By Donald Zuhn --
Earlier this month, the House of Representatives passed the "2010 Supplemental Appropriations Act" (H.R. 4899) after tacking an additional $22.8 billion onto the Senate version of the bill, which called for $45.5 billion in discretionary funding for FY 2010. The bill would provide, inter alia, $37.12 billion for U.S. troops in Iraq and Afghanistan, $13 billion in mandatory funding for Vietnam veterans exposed to Agent Orange, $5.1 billion for FEMA disaster relief, $2.9 billion for Haiti, $162 million for the Gulf Coast oil spill, and over $600 million for other domestic needs. The extra $22.8 billion in spending was not the only thing the House tacked onto the bill, however. House legislators also inserted a provision that would allow the Federal Trade Commission (FTC) to "initiate a proceeding . . . against the parties to any agreement resolving or settling, on a final or interim basis, a patent infringement claim, in connection with the sale of a drug product," wherein the agreement has "anticompetitive effects" (see "House Slips Pay-For-Delay Provision into Appropriations Bill").

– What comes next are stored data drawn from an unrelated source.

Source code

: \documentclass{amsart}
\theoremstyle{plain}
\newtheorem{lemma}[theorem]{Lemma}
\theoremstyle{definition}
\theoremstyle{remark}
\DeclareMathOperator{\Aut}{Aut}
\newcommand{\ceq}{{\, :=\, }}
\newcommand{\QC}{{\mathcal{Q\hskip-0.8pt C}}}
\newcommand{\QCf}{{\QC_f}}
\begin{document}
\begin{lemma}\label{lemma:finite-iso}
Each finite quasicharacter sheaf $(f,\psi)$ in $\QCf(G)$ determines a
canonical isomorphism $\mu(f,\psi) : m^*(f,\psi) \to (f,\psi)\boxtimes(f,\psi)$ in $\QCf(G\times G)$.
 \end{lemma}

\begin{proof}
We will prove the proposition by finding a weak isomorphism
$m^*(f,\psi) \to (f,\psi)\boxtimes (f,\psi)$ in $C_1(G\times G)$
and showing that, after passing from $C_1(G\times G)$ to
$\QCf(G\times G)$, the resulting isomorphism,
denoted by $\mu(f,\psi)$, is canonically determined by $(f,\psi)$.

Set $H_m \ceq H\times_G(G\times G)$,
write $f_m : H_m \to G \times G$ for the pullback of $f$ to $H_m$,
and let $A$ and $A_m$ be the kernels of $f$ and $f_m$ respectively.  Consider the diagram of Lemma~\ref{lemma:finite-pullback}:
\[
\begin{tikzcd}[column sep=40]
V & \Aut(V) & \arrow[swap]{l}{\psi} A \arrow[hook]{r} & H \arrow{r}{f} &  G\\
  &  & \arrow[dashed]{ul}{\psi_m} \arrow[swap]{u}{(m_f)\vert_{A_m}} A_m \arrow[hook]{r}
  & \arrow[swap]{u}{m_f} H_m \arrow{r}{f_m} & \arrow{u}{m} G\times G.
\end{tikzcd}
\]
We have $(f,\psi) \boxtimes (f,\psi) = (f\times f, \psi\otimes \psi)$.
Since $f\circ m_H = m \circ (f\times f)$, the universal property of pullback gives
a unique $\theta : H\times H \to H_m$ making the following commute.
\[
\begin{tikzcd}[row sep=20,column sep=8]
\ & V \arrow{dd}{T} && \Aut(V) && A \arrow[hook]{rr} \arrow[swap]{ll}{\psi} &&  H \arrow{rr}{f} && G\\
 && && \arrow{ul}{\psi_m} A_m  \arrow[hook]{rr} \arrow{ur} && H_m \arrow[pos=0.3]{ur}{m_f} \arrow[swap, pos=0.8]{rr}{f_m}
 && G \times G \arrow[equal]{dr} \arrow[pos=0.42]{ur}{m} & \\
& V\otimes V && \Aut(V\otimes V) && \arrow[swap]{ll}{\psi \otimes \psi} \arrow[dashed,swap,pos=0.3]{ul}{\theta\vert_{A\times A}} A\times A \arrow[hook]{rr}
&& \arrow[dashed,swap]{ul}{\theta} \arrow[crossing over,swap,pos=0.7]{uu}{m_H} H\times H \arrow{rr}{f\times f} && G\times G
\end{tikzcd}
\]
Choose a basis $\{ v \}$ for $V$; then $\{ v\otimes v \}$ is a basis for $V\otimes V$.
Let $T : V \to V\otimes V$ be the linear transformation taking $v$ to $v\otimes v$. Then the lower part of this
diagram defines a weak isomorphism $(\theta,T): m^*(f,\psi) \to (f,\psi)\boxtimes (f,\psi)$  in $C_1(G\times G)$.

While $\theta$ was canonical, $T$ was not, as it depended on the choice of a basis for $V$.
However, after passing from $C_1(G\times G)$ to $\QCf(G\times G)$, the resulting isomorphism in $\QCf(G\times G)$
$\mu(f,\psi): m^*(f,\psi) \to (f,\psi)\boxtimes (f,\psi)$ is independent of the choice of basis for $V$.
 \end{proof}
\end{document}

The bill, which was returned to the Senate last week, was cleared for White House approval yesterday, but not before the Senate stripped away the pay-for-delay provision. Senate Majority Leader Harry Reid (D-NV) moved to adopt the House amendments to the bill, but the Senate disagreed to the House amendments by unanimous consent, after which the bill was returned to the House where that body voted 308-114 to accept the Senate's earlier version of the bill.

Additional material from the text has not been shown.